Busk, Or Buns

To a pint bowl of light dough add a cup of sugar, half as much butter, and either a little cinnamon, allspice, or lemon. Work these ingredients together, and then add flour enough to enable you to mould it smooth and roll it out. Let it be about an inch thick; cut it into biscuit, and lay them into a baking-pan to rise. They should become very light before being baked; and therefore, in cold weather, it is well to let the dough stand, after the ingredients are added, until the next day; then roll out the biscuit, and raise' them in the bake-pan. Their appearance is improved by wetting the top with a mixture of sugar and milk when they are nearly baked; then return them to the oven for a short time. They require fifteen or twenty minutes to bake.
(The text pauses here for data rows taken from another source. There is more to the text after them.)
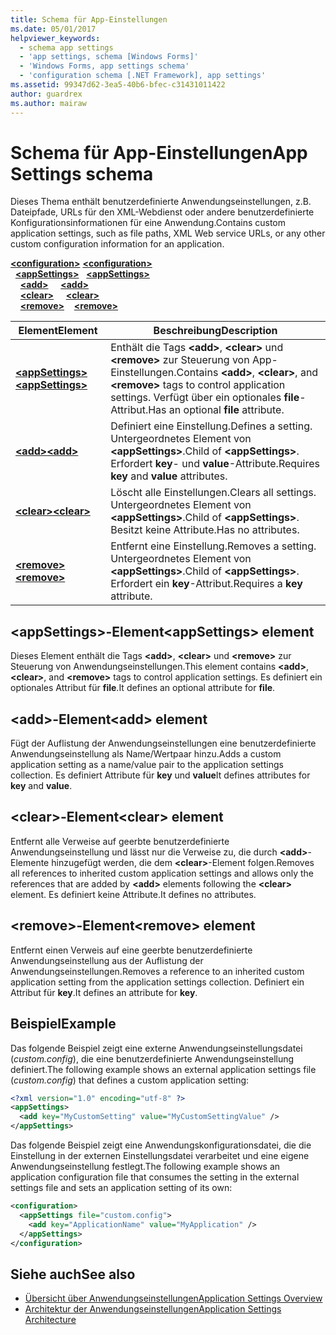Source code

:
 ```yaml
---
title: Schema für App-Einstellungen
ms.date: 05/01/2017
helpviewer_keywords:
  - schema app settings
  - 'app settings, schema [Windows Forms]'
  - 'Windows Forms, app settings schema'
  - 'configuration schema [.NET Framework], app settings'
ms.assetid: 99347d62-3ea5-40b6-bfec-c31431011422
author: guardrex
ms.author: mairaw
---
```


# <a name="app-settings-schema"></a><span data-ttu-id="45946-102">Schema für App-Einstellungen</span><span class="sxs-lookup"><span data-stu-id="45946-102">App Settings schema</span></span>

<span data-ttu-id="45946-103">Dieses Thema enthält benutzerdefinierte Anwendungseinstellungen, z.B. Dateipfade, URLs für den XML-Webdienst oder andere benutzerdefinierte Konfigurationsinformationen für eine Anwendung.</span><span class="sxs-lookup"><span data-stu-id="45946-103">Contains custom application settings, such as file paths, XML Web service URLs, or any other custom configuration information for an application.</span></span>

<span data-ttu-id="45946-104">[**\<configuration>**](~/docs/framework/configure-apps/file-schema/configuration-element.md) </span><span class="sxs-lookup"><span data-stu-id="45946-104">[**\<configuration>**](~/docs/framework/configure-apps/file-schema/configuration-element.md) </span></span>  
<span data-ttu-id="45946-105">&nbsp;&nbsp;[**\<appSettings>**](~/docs/framework/configure-apps/file-schema/appsettings/appsettings-element-for-configuration.md) </span><span class="sxs-lookup"><span data-stu-id="45946-105">&nbsp;&nbsp;[**\<appSettings>**](~/docs/framework/configure-apps/file-schema/appsettings/appsettings-element-for-configuration.md) </span></span>  
<span data-ttu-id="45946-106">&nbsp;&nbsp;&nbsp;&nbsp;[**\<add>**](~/docs/framework/configure-apps/file-schema/appsettings/add-element-for-appsettings.md) </span><span class="sxs-lookup"><span data-stu-id="45946-106">&nbsp;&nbsp;&nbsp;&nbsp;[**\<add>**](~/docs/framework/configure-apps/file-schema/appsettings/add-element-for-appsettings.md) </span></span>  
<span data-ttu-id="45946-107">&nbsp;&nbsp;&nbsp;&nbsp;[**\<clear>**](~/docs/framework/configure-apps/file-schema/appsettings/clear-element-for-appsettings.md) </span><span class="sxs-lookup"><span data-stu-id="45946-107">&nbsp;&nbsp;&nbsp;&nbsp;[**\<clear>**](~/docs/framework/configure-apps/file-schema/appsettings/clear-element-for-appsettings.md) </span></span>  
<span data-ttu-id="45946-108">&nbsp;&nbsp;&nbsp;&nbsp;[**\<remove>**](~/docs/framework/configure-apps/file-schema/appsettings/remove-element-for-appsettings.md)</span><span class="sxs-lookup"><span data-stu-id="45946-108">&nbsp;&nbsp;&nbsp;&nbsp;[**\<remove>**](~/docs/framework/configure-apps/file-schema/appsettings/remove-element-for-appsettings.md)</span></span>

| <span data-ttu-id="45946-109">Element</span><span class="sxs-lookup"><span data-stu-id="45946-109">Element</span></span> | <span data-ttu-id="45946-110">Beschreibung</span><span class="sxs-lookup"><span data-stu-id="45946-110">Description</span></span> |
| ------- | ----------- |
| [<span data-ttu-id="45946-111">**\<appSettings>**</span><span class="sxs-lookup"><span data-stu-id="45946-111">**\<appSettings>**</span></span>](~/docs/framework/configure-apps/file-schema/appsettings/appsettings-element-for-configuration.md) | <span data-ttu-id="45946-112">Enthält die Tags **\<add>**, **\<clear>** und **\<remove>** zur Steuerung von App-Einstellungen.</span><span class="sxs-lookup"><span data-stu-id="45946-112">Contains **\<add>**, **\<clear>**, and **\<remove>** tags to control application settings.</span></span> <span data-ttu-id="45946-113">Verfügt über ein optionales **file**-Attribut.</span><span class="sxs-lookup"><span data-stu-id="45946-113">Has an optional **file** attribute.</span></span> |
| [<span data-ttu-id="45946-114">**\<add>**</span><span class="sxs-lookup"><span data-stu-id="45946-114">**\<add>**</span></span>](~/docs/framework/configure-apps/file-schema/appsettings/add-element-for-appsettings.md) | <span data-ttu-id="45946-115">Definiert eine Einstellung.</span><span class="sxs-lookup"><span data-stu-id="45946-115">Defines a setting.</span></span> <span data-ttu-id="45946-116">Untergeordnetes Element von **\<appSettings>**.</span><span class="sxs-lookup"><span data-stu-id="45946-116">Child of **\<appSettings>**.</span></span> <span data-ttu-id="45946-117">Erfordert **key**- und **value**-Attribute.</span><span class="sxs-lookup"><span data-stu-id="45946-117">Requires **key** and **value** attributes.</span></span> |
| [<span data-ttu-id="45946-118">**\<clear>**</span><span class="sxs-lookup"><span data-stu-id="45946-118">**\<clear>**</span></span>](~/docs/framework/configure-apps/file-schema/appsettings/clear-element-for-appsettings.md) | <span data-ttu-id="45946-119">Löscht alle Einstellungen.</span><span class="sxs-lookup"><span data-stu-id="45946-119">Clears all settings.</span></span> <span data-ttu-id="45946-120">Untergeordnetes Element von **\<appSettings>**.</span><span class="sxs-lookup"><span data-stu-id="45946-120">Child of **\<appSettings>**.</span></span> <span data-ttu-id="45946-121">Besitzt keine Attribute.</span><span class="sxs-lookup"><span data-stu-id="45946-121">Has no attributes.</span></span> |
| [<span data-ttu-id="45946-122">**\<remove>**</span><span class="sxs-lookup"><span data-stu-id="45946-122">**\<remove>**</span></span>](~/docs/framework/configure-apps/file-schema/appsettings/remove-element-for-appsettings.md) | <span data-ttu-id="45946-123">Entfernt eine Einstellung.</span><span class="sxs-lookup"><span data-stu-id="45946-123">Removes a setting.</span></span> <span data-ttu-id="45946-124">Untergeordnetes Element von **\<appSettings>**.</span><span class="sxs-lookup"><span data-stu-id="45946-124">Child of **\<appSettings>**.</span></span> <span data-ttu-id="45946-125">Erfordert ein **key**-Attribut.</span><span class="sxs-lookup"><span data-stu-id="45946-125">Requires a **key** attribute.</span></span> |

## <a name="appsettings-element"></a><span data-ttu-id="45946-126">\<appSettings>-Element</span><span class="sxs-lookup"><span data-stu-id="45946-126">\<appSettings> element</span></span>

<span data-ttu-id="45946-127">Dieses Element enthält die Tags **\<add>**, **\<clear>** und **\<remove>** zur Steuerung von Anwendungseinstellungen.</span><span class="sxs-lookup"><span data-stu-id="45946-127">This element contains **\<add>**, **\<clear>**, and **\<remove>** tags to control application settings.</span></span> <span data-ttu-id="45946-128">Es definiert ein optionales Attribut für **file**.</span><span class="sxs-lookup"><span data-stu-id="45946-128">It defines an optional attribute for **file**.</span></span>

## <a name="add-element"></a><span data-ttu-id="45946-129">\<add>-Element</span><span class="sxs-lookup"><span data-stu-id="45946-129">\<add> element</span></span>

<span data-ttu-id="45946-130">Fügt der Auflistung der Anwendungseinstellungen eine benutzerdefinierte Anwendungseinstellung als Name/Wertpaar hinzu.</span><span class="sxs-lookup"><span data-stu-id="45946-130">Adds a custom application setting as a name/value pair to the application settings collection.</span></span> <span data-ttu-id="45946-131">Es definiert Attribute für **key** und **value**</span><span class="sxs-lookup"><span data-stu-id="45946-131">It defines attributes for **key** and **value**.</span></span>

## <a name="clear-element"></a><span data-ttu-id="45946-132">\<clear>-Element</span><span class="sxs-lookup"><span data-stu-id="45946-132">\<clear> element</span></span>

<span data-ttu-id="45946-133">Entfernt alle Verweise auf geerbte benutzerdefinierte Anwendungseinstellung und lässt nur die Verweise zu, die durch **\<add>**-Elemente hinzugefügt werden, die dem **\<clear>**-Element folgen.</span><span class="sxs-lookup"><span data-stu-id="45946-133">Removes all references to inherited custom application settings and allows only the references that are added by **\<add>** elements following the **\<clear>** element.</span></span> <span data-ttu-id="45946-134">Es definiert keine Attribute.</span><span class="sxs-lookup"><span data-stu-id="45946-134">It defines no attributes.</span></span>

## <a name="remove-element"></a><span data-ttu-id="45946-135">\<remove>-Element</span><span class="sxs-lookup"><span data-stu-id="45946-135">\<remove> element</span></span>

<span data-ttu-id="45946-136">Entfernt einen Verweis auf eine geerbte benutzerdefinierte Anwendungseinstellung aus der Auflistung der Anwendungseinstellungen.</span><span class="sxs-lookup"><span data-stu-id="45946-136">Removes a reference to an inherited custom application setting from the application settings collection.</span></span> <span data-ttu-id="45946-137">Definiert ein Attribut für **key**.</span><span class="sxs-lookup"><span data-stu-id="45946-137">It defines an attribute for **key**.</span></span>

## <a name="example"></a><span data-ttu-id="45946-138">Beispiel</span><span class="sxs-lookup"><span data-stu-id="45946-138">Example</span></span>

<span data-ttu-id="45946-139">Das folgende Beispiel zeigt eine externe Anwendungseinstellungsdatei (*custom.config*), die eine benutzerdefinierte Anwendungseinstellung definiert.</span><span class="sxs-lookup"><span data-stu-id="45946-139">The following example shows an external application settings file (*custom.config*) that defines a custom application setting:</span></span>

```xml
<?xml version="1.0" encoding="utf-8" ?>
<appSettings>
  <add key="MyCustomSetting" value="MyCustomSettingValue" />
</appSettings>
```

<span data-ttu-id="45946-140">Das folgende Beispiel zeigt eine Anwendungskonfigurationsdatei, die die Einstellung in der externen Einstellungsdatei verarbeitet und eine eigene Anwendungseinstellung festlegt.</span><span class="sxs-lookup"><span data-stu-id="45946-140">The following example shows an application configuration file that consumes the setting in the external settings file and sets an application setting of its own:</span></span>

```xml
<configuration>
  <appSettings file="custom.config">
    <add key="ApplicationName" value="MyApplication" />
  </appSettings>
</configuration>
```

## <a name="see-also"></a><span data-ttu-id="45946-141">Siehe auch</span><span class="sxs-lookup"><span data-stu-id="45946-141">See also</span></span>

- [<span data-ttu-id="45946-142">Übersicht über Anwendungseinstellungen</span><span class="sxs-lookup"><span data-stu-id="45946-142">Application Settings Overview</span></span>](~/docs/framework/winforms/advanced/application-settings-overview.md)
- [<span data-ttu-id="45946-143">Architektur der Anwendungseinstellungen</span><span class="sxs-lookup"><span data-stu-id="45946-143">Application Settings Architecture</span></span>](~/docs/framework/winforms/advanced/application-settings-architecture.md)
A double measure may be made in cold weather, and when light be set in a cool place, but where it will not freeze; and a pan be baked whenever needed. Each day it will be better than the previous one.

Norwich Buns

To one tumbler of milk put half a gill of yeast, three eggs, one coffee-cup of sugar, two ounces of butter, and one small nutmeg. Beat the sugar and eggs together; rub the butter into the flour, of which use enough to enable you just to mould it. Let it rise over night; and, when very light, roll out, and put it on tins to rise again; after which, bake as above. Wet the top as directed above. If you wish to add currants, put them into the sponge when mixed.